IBM warms to heat maps, Intel cools Montecito
Conference brings out further detailes from both companies
Follow @infoworldSAN FRANCISCO -- If there has been one common thread to statements from chip designers at ferocious competitors such as IBM and Intel, it's the need for more power-conscious processors heading into the second half of the decade. At the International Solid State Circuits Conference (ISSCC) this week in San Francisco, both companies released further details on their work to reduce the power, and therefore the heat, used by future chips.
IBM thinks it has found a way to improve the predictability of heat dissipation from its chips with a new technique that allows it to precisely identify hot spots on a working chip, researchers said in a presentation Sunday evening. And the next version of Intel's Itanium 2 processor for high-end servers, Montecito, will consume less power than its predecessor, despite the addition of a second processing core and faster clock speeds, the company said Tuesday.
IBM and Intel are two of the pre-eminent chip companies presenting at ISSCC, which gathers some of the brightest minds in chip design to review the progress of their peers.
Several advances detailed at the conference are far-off research projects that have little relevance to average users, such as a project presented Monday that strives to connect silicon chips with snail neurons. But IBM, Intel and the rest of the industry's work on reducing power is becoming more and more important to IT managers struggling to cool large racks of servers or notebook users hoping to lighten their loads.
IBM has developed an infrared heatsink that it can use to map the heat dissipation of a processor while it is fully operational, said Hendrik Hamman, manager for photonics and thermal systems at IBM Research in Yorktown Heights, New York. A heatsink is used to quickly remove excess heat from a processor to prevent it from shutting down.
Previous attempts at measuring heat dissipation involved taking static readings from a limited number of heat sensors placed on the chip, he said. The new heatsink allows IBM to measure the power consumption, and heat dissipation, of sections of a chip as its workload changes with different application tasks, he said.
The idea is to allow IBM to build models based on the data collected by its heatsink, and to use that data to design future processors and cooling strategies that anticipate shifts in heat based on the chip's workload, Hamman said. The company can also change the supply power.

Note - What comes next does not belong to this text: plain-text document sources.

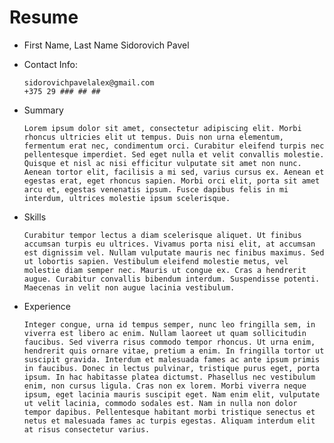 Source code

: # Resume
* First Name, Last Name
      Sidorovich Pavel

* Contact Info:

      sidorovichpavelalex@gmail.com
      +375 29 ### ## ##
* Summary

      Lorem ipsum dolor sit amet, consectetur adipiscing elit. Morbi rhoncus ultricies elit ut tempus. Duis non urna elementum, fermentum erat nec, condimentum orci. Curabitur eleifend turpis nec pellentesque imperdiet. Sed eget nulla et velit convallis molestie. Quisque et nisl ac nisi efficitur vulputate sit amet non nunc. Aenean tortor elit, facilisis a mi sed, varius cursus ex. Aenean et egestas erat, eget rhoncus sapien. Morbi orci elit, porta sit amet arcu et, egestas venenatis ipsum. Fusce dapibus felis in mi interdum, ultrices molestie ipsum scelerisque.
* Skills

      Curabitur tempor lectus a diam scelerisque aliquet. Ut finibus accumsan turpis eu ultrices. Vivamus porta nisi elit, at accumsan est dignissim vel. Nullam vulputate mauris nec finibus maximus. Sed ut lobortis sapien. Vestibulum eleifend molestie metus, vel molestie diam semper nec. Mauris ut congue ex. Cras a hendrerit augue. Curabitur convallis bibendum interdum. Suspendisse potenti. Maecenas in velit non augue lacinia vestibulum.
* Experience

      Integer congue, urna id tempus semper, nunc leo fringilla sem, in viverra est libero ac enim. Nullam laoreet ut quam sollicitudin faucibus. Sed viverra risus commodo tempor rhoncus. Ut urna enim, hendrerit quis ornare vitae, pretium a enim. In fringilla tortor ut suscipit gravida. Interdum et malesuada fames ac ante ipsum primis in faucibus. Donec in lectus pulvinar, tristique purus eget, porta ipsum. In hac habitasse platea dictumst. Phasellus nec vestibulum enim, non cursus ligula. Cras non ex lorem. Morbi viverra neque ipsum, eget lacinia mauris suscipit eget. Nam enim elit, vulputate ut velit lacinia, commodo sodales est. Nam in nulla non dolor tempor dapibus. Pellentesque habitant morbi tristique senectus et netus et malesuada fames ac turpis egestas. Aliquam interdum elit at risus consectetur varius.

"For every workload, there's going to be a specific power distribution," Hamman said. Previous attempts at building heat maps were just snapshots in time that didn't accurately reflect changing workloads or cooling strategies, he said.

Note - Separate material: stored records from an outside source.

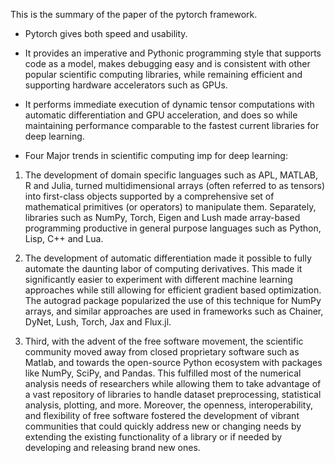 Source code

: This is the summary of the paper of the pytorch framework.

- Pytorch gives both speed and usability.
- It provides an imperative and Pythonic programming style that supports code as a model, makes debugging easy and is consistent with other popular scientific computing libraries, while remaining efficient and supporting hardware accelerators such as GPUs.
- It performs immediate execution of dynamic tensor computations with automatic differentiation and
GPU acceleration, and does so while maintaining performance comparable to the fastest current
libraries for deep learning.


- Four Major trends in scientific computing imp for deep learning:

1. The development of domain specific languages such as APL, MATLAB, R and Julia, turned multidimensional arrays (often referred to as tensors) into first-class objects supported by a comprehensive set of mathematical primitives (or operators) to manipulate them. Separately, libraries such as NumPy, Torch, Eigen and Lush made array-based programming productive in general purpose languages such as Python, Lisp, C++ and Lua.

2. The development of automatic differentiation made it possible to fully automate the daunting labor of computing derivatives. This made it significantly easier to experiment with different machine learning approaches while still allowing for efficient gradient based optimization. The autograd package popularized the use of this technique for NumPy arrays, and similar approaches are used in frameworks such as Chainer, DyNet, Lush, Torch, Jax and Flux.jl.

3. Third, with the advent of the free software movement, the scientific community moved away from closed proprietary software such as Matlab, and towards the open-source Python ecosystem with packages like NumPy, SciPy, and Pandas. This fulfilled most of the numerical analysis needs of researchers while allowing them to take advantage of a vast repository of libraries
to handle dataset preprocessing, statistical analysis, plotting, and more. Moreover, the openness, interoperability, and flexibility of free software fostered the development of vibrant communities that could quickly address new or changing needs by extending the existing functionality of a library or if needed by developing and releasing brand new ones.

IBM's infrared heatsink can be used on just about any processor to produce real-time maps of heat dissipation, Hamman said.
Intel's abrupt departure from its desktop processor road map last year was evidence of how important power consumption and heat have become in the PC market. The company canceled future high-speed Pentium 4 chips, which would have required significant engineering to work around the excessive heat produced by clock speeds above 4GHz.
The server market has been less concerned with power consumption historically, but that is changing as IT managers are hit with rising bills for electricity and cooling systems in their data centers.